Para ajudar a proteger crianças e adolescentes, a influencer de maternindade Roberta Ferec separou algumas dicas importantes (que podem ser vistas logo abaixo).

Como mãe, ela decidiu estudar o impacto da tecnologia e a importância do equilíbrio digital, principalmente na vida de crianças.

Dicas para proteger crianças

  • De olho em tudo

    Os adultos devem deixar claro quais conteúdos são aceitáveis e o que envolve um conteúdo impróprio. O diálogo é essencial para que eles aprendam a identificar vídeos não recomendados para elas.

  • Regras claras

    Determine em que lugar da casa eles poderão consumir os vídeos da internet. Isso facilita a supervisão. Além disso, o tempo de utilização dos aparelhos eletrônicos precisa ser estabelecido e deve ser cumprido.

  • Limite o acesso

    Desabilite o recurso de vídeos recomendados em sequência do YouTube. Quando estiver vendo um vídeo qualquer no app ou no site do YouTube, procure por um botão chamado "Reprodução automática" e o desligue.

  • Escolha o que eles vão assistir

    Faça uma playlist exclusiva para a criança com base nos vídeos que você considera adequados. De tempos em tempos, adicione vídeos novos. Sempre que possível, cheque se a playlist continua ok.

  • YouTube Kids é opção, mas cuidado

    O YouTube Kids, app da empresa para crianças, tem uma interface mais colorida e filtra conteúdo para maiores. Mas é preciso ter muito cuidado: a ferramenta é bem limitada em suas configurações e deixa passar coisas inadequadas.

  • Buscas bloqueadas

    A busca no YouTube Kids pode ser desativada para que a criança não consiga fazer pesquisas por outros conteúdos. Clique no ícone circular no topo esquerdo da tela principal do Kids, depois acesse as configurações, clique no perfil da criança e desative a opção "permitir pesquisa".

Denuncie

Nesta página, é possível qualquer usuário denunciar conteúdo inadequado à equipe do YouTube. A empresa, inclusive, reforça que as denúncias são fundamentais para que a plataforma melhore.

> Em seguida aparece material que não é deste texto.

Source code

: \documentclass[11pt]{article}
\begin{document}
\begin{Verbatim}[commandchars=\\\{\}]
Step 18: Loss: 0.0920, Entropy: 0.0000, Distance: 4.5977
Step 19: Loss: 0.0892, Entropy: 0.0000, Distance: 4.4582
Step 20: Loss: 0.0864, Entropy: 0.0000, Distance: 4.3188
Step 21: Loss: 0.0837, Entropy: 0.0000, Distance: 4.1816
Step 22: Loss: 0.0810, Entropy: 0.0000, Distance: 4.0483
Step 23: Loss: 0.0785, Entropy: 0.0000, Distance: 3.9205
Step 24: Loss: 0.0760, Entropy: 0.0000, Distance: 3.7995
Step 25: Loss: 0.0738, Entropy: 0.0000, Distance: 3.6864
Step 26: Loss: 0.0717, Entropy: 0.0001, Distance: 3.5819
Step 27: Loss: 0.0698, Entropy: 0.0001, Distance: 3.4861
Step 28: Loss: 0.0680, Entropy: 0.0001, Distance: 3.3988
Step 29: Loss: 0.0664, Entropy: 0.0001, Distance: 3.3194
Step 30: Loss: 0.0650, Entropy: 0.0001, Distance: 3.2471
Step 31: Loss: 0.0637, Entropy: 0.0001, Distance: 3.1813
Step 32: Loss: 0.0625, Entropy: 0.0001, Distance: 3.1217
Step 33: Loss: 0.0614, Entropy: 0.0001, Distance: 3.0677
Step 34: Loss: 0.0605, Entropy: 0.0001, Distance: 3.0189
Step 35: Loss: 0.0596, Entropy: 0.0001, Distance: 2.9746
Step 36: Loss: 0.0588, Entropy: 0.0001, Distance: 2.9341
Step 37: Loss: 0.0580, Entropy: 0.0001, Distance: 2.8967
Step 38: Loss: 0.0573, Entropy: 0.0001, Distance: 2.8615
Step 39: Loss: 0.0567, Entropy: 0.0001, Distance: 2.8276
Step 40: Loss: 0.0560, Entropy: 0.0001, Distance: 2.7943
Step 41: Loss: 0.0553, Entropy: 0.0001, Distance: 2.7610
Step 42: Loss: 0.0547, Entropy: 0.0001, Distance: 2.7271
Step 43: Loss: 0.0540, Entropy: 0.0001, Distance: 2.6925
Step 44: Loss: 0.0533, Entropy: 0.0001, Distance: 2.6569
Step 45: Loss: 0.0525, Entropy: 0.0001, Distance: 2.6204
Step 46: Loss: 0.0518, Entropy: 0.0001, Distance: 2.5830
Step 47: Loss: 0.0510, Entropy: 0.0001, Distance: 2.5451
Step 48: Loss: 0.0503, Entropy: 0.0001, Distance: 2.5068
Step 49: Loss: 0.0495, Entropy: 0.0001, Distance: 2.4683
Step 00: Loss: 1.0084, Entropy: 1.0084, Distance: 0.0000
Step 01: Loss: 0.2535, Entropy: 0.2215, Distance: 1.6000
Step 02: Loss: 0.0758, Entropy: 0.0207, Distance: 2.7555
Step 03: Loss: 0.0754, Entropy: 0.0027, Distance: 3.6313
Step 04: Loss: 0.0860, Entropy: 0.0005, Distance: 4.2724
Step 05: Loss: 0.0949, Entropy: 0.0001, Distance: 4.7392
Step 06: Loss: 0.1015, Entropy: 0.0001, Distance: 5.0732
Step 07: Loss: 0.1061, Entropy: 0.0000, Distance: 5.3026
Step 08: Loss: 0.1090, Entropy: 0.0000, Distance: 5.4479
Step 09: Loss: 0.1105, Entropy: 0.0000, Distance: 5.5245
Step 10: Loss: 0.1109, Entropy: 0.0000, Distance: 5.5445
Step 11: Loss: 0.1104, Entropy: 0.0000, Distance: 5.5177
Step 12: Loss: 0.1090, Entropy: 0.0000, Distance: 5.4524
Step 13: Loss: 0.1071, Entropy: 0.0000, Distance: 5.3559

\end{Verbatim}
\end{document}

O conteúdo denunciado é avaliado, mas não removido logo após a denúncia. Os inadequados para o público jovem podem receber restrição de idade, outros são mesmo apagados. A reportagem já denunciou vídeos, canais e perfis que julgou ter colocado crianças e adolescentes em risco.

No Brasil, a ONG Safernet tem seu próprio canal de denúncia, o denuncie.org.br, e o canaldeajuda.org.br, para orientar pais e educadores.